GOAL OF THE EXERCISE -> Using the entries that follow, transcribe only the lines from the line with "<img src=BG0081.png/>" to the line with "- **False Appearance", both included, exactly as they stand and without pictures.

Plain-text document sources
•••

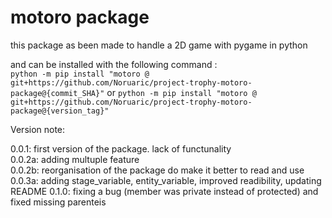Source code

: # motoro package

this package as been made to handle a 2D game with pygame in python

and can be installed with the following command :  \
`python -m pip install "motoro @ git+https://github.com/Noruaric/project-trophy-motoro-package@{commit_SHA}"`
or
`python -m pip install "motoro @ git+https://github.com/Noruaric/project-trophy-motoro-package@{version_tag}"`

Version note:

0.0.1: first version of the package. lack of functunality  \
0.0.2a: adding multuple feature  \
0.0.2b: reorganisation of the package do make it better to read and use  \
0.0.3a: adding stage_variable, entity_variable, improved readibility, updating README
0.1.0: fixing a bug (member was private instead of protected) and fixed missing parenteis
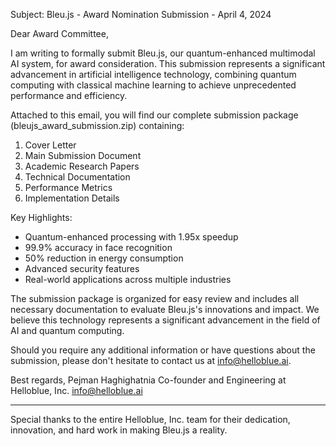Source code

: Subject: Bleu.js - Award Nomination Submission - April 4, 2024

Dear Award Committee,

I am writing to formally submit Bleu.js, our quantum-enhanced multimodal AI system, for award consideration. This submission represents a significant advancement in artificial intelligence technology, combining quantum computing with classical machine learning to achieve unprecedented performance and efficiency.

Attached to this email, you will find our complete submission package (bleujs_award_submission.zip) containing:

1. Cover Letter
2. Main Submission Document
3. Academic Research Papers
4. Technical Documentation
5. Performance Metrics
6. Implementation Details

Key Highlights:
- Quantum-enhanced processing with 1.95x speedup
- 99.9% accuracy in face recognition
- 50% reduction in energy consumption
- Advanced security features
- Real-world applications across multiple industries

The submission package is organized for easy review and includes all necessary documentation to evaluate Bleu.js's innovations and impact. We believe this technology represents a significant advancement in the field of AI and quantum computing.

Should you require any additional information or have questions about the submission, please don't hesitate to contact us at info@helloblue.ai.

Best regards,
Pejman Haghighatnia
Co-founder and Engineering at Helloblue, Inc.
info@helloblue.ai

---

Special thanks to the entire Helloblue, Inc. team for their dedication, innovation, and hard work in making Bleu.js a reality. 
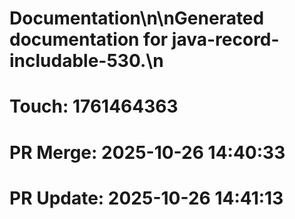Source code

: # Documentation\n\nGenerated documentation for java-record-includable-530.\n

# Touch: 1761464363

# PR Merge: 2025-10-26 14:40:33

# PR Update: 2025-10-26 14:41:13
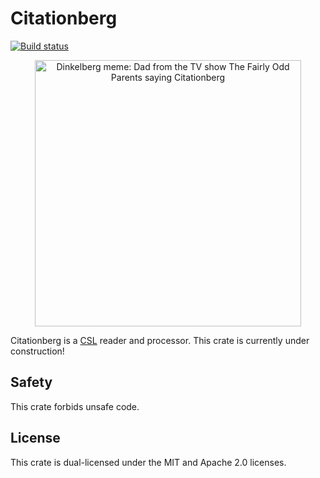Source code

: # Citationberg

[![Build status](https://github.com/typst/biblatex/workflows/Continuous%20integration/badge.svg)](https://github.com/typst/biblatex/actions)

<p align="center">
  <img alt="Dinkelberg meme: Dad from the TV show The Fairly Odd Parents saying Citationberg" src="https://github.com/typst/citationberg/blob/main/assets/citationberg.png?raw=true" width="426">
</p>

Citationberg is a [CSL](https://docs.citationstyles.org/en/stable/specification.html#appendix-i-categories) reader and processor. This crate is currently under construction!

## Safety
This crate forbids unsafe code.

## License
This crate is dual-licensed under the MIT and Apache 2.0 licenses.

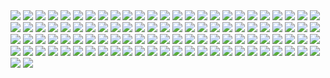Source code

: <img src=BG0003.png/>
<img src=BG0017.png/>
<img src=BG0016.png/>
<img src=BG0002.png/>
<img src=BG0014.png/>
<img src=BG0028.png/>
<img src=BG0029.png/>
<img src=BG0001.png/>
<img src=BG0015.png/>
<img src=BG0039.png/>
<img src=BG0011.png/>
<img src=BG0005.png/>
<img src=BG0004.png/>
<img src=BG0010.png/>
<img src=BG0038.png/>
<img src=BG0006.png/>
<img src=BG0012.png/>
<img src=BG0013.png/>
<img src=BG0007.png/>
<img src=BG0060.png/>
<img src=BG0074.png/>
<img src=BG0048.png/>
<img src=BG00006.png/>
<img src=BG00012.png/>
<img src=BG00013.png/>
<img src=BG00007.png/>
<img src=BG0049.png/>
<img src=BG0075.png/>
<img src=BG0061.png/>
<img src=BG0077.png/>
<img src=BG0063.png/>
<img src=BG00011.png/>
<img src=BG00005.png/>
<img src=BG00004.png/>
<img src=BG00010.png/>
<img src=BG0062.png/>
<img src=BG0076.png/>
<img src=BG0072.png/>
<img src=BG0066.png/>
<img src=BG00014.png/>
<img src=BG00001.png/>
<img src=BG00015.png/>
<img src=BG0067.png/>
<img src=BG0073.png/>
<img src=BG0059.png/>
<img src=BG0065.png/>
<img src=BG0071.png/>
<img src=BG00003.png/>
<img src=BG00017.png/>
<img src=BG00016.png/>
<img src=BG00002.png/>
<img src=BG0070.png/>
<img src=BG0064.png/>
<img src=BG0058.png/>
<img src=BG0041.png/>
<img src=BG0055.png/>
<img src=BG0069.png/>
<img src=BG0082.png/>
<img src=BG0083.png/>
<img src=BG0068.png/>
<img src=BG0054.png/>
<img src=BG0040.png/>
<img src=BG0056.png/>
<img src=BG0042.png/>
<img src=BG0081.png/>
<img src=BG00018.png/>
<img src=BG0080.png/>
<img src=BG0043.png/>
<img src=BG0057.png/>
<img src=BG0053.png/>
<img src=BG0047.png/>
<img src=BG0084.png/>
<img src=BG00009.png/>
<img src=BG00008.png/>
<img src=BG0046.png/>
<img src=BG0052.png/>
<img src=BG0078.png/>
<img src=BG0044.png/>
<img src=BG0050.png/>
<img src=BG0051.png/>
<img src=BG0045.png/>
<img src=BG0079.png/>
<img src=BG0022.png/>
<img src=BG0036.png/>
<img src=BG0037.png/>
<img src=BG0023.png/>
<img src=BG0035.png/>
<img src=BG0021.png/>
<img src=BG0009.png/>
<img src=BG0008.png/>
<img src=BG0020.png/>
<img src=BG0034.png/>
<img src=BG0018.png/>
<img src=BG0030.png/>
<img src=BG0024.png/>
<img src=BG0025.png/>
<img src=BG0031.png/>
<img src=BG0019.png/>
<img src=BG0027.png/>
<img src=BG0033.png/>
<img src=BG0032.png/>
<img src=BG0026.png/>
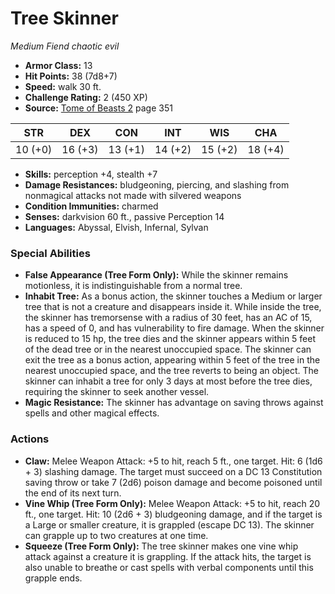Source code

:# Tree Skinner

*Medium* *Fiend* *chaotic evil*

- **Armor Class:** 13
- **Hit Points:** 38 (7d8+7)
- **Speed:** walk 30 ft.
- **Challenge Rating:** 2 (450 XP)
- **Source:** [Tome of Beasts 2](https://koboldpress.com/kpstore/product/tome-of-beasts-2-for-5th-edition) page 351

| STR | DEX | CON | INT | WIS | CHA |
| --- | --- | --- | --- | --- | --- |
| 10 (+0) | 16 (+3) | 13 (+1) | 14 (+2) | 15 (+2) | 18 (+4) |

- **Skills:** perception +4, stealth +7
- **Damage Resistances:** bludgeoning, piercing, and slashing from nonmagical attacks not made with silvered weapons
- **Condition Immunities:** charmed
- **Senses:** darkvision 60 ft., passive Perception 14
- **Languages:** Abyssal, Elvish, Infernal, Sylvan
### Special Abilities
- **False Appearance (Tree Form Only):** While the skinner remains motionless, it is indistinguishable from a normal tree.
- **Inhabit Tree:** As a bonus action, the skinner touches a Medium or larger tree that is not a creature and disappears inside it. While inside the tree, the skinner has tremorsense with a radius of 30 feet, has an AC of 15, has a speed of 0, and has vulnerability to fire damage. When the skinner is reduced to 15 hp, the tree dies and the skinner appears within 5 feet of the dead tree or in the nearest unoccupied space. The skinner can exit the tree as a bonus action, appearing within 5 feet of the tree in the nearest unoccupied space, and the tree reverts to being an object. The skinner can inhabit a tree for only 3 days at most before the tree dies, requiring the skinner to seek another vessel.
- **Magic Resistance:** The skinner has advantage on saving throws against spells and other magical effects.
### Actions
- **Claw:** Melee Weapon Attack: +5 to hit, reach 5 ft., one target. Hit: 6 (1d6 + 3) slashing damage. The target must succeed on a DC 13 Constitution saving throw or take 7 (2d6) poison damage and become poisoned until the end of its next turn.
- **Vine Whip (Tree Form Only):** Melee Weapon Attack: +5 to hit, reach 20 ft., one target. Hit: 10 (2d6 + 3) bludgeoning damage, and if the target is a Large or smaller creature, it is grappled (escape DC 13). The skinner can grapple up to two creatures at one time.
- **Squeeze (Tree Form Only):** The tree skinner makes one vine whip attack against a creature it is grappling. If the attack hits, the target is also unable to breathe or cast spells with verbal components until this grapple ends.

•••

COMPLETED EXERCISE ->
<img src=BG0081.png/>
<img src=BG00018.png/>
<img src=BG0080.png/>
<img src=BG0043.png/>
<img src=BG0057.png/>
<img src=BG0053.png/>
<img src=BG0047.png/>
<img src=BG0084.png/>
<img src=BG00009.png/>
<img src=BG00008.png/>
<img src=BG0046.png/>
<img src=BG0052.png/>
<img src=BG0078.png/>
<img src=BG0044.png/>
<img src=BG0050.png/>
<img src=BG0051.png/>
<img src=BG0045.png/>
<img src=BG0079.png/>
<img src=BG0022.png/>
<img src=BG0036.png/>
<img src=BG0037.png/>
<img src=BG0023.png/>
<img src=BG0035.png/>
<img src=BG0021.png/>
<img src=BG0009.png/>
<img src=BG0008.png/>
<img src=BG0020.png/>
<img src=BG0034.png/>
<img src=BG0018.png/>
<img src=BG0030.png/>
<img src=BG0024.png/>
<img src=BG0025.png/>
<img src=BG0031.png/>
<img src=BG0019.png/>
<img src=BG0027.png/>
<img src=BG0033.png/>
<img src=BG0032.png/>
<img src=BG0026.png/>
Source code

:# Tree Skinner

*Medium* *Fiend* *chaotic evil*

- **Armor Class:** 13
- **Hit Points:** 38 (7d8+7)
- **Speed:** walk 30 ft.
- **Challenge Rating:** 2 (450 XP)
- **Source:** [Tome of Beasts 2](https://koboldpress.com/kpstore/product/tome-of-beasts-2-for-5th-edition) page 351

| STR | DEX | CON | INT | WIS | CHA |
| --- | --- | --- | --- | --- | --- |
| 10 (+0) | 16 (+3) | 13 (+1) | 14 (+2) | 15 (+2) | 18 (+4) |

- **Skills:** perception +4, stealth +7
- **Damage Resistances:** bludgeoning, piercing, and slashing from nonmagical attacks not made with silvered weapons
- **Condition Immunities:** charmed
- **Senses:** darkvision 60 ft., passive Perception 14
- **Languages:** Abyssal, Elvish, Infernal, Sylvan
### Special Abilities
- **False Appearance (Tree Form Only):** While the skinner remains motionless, it is indistinguishable from a normal tree.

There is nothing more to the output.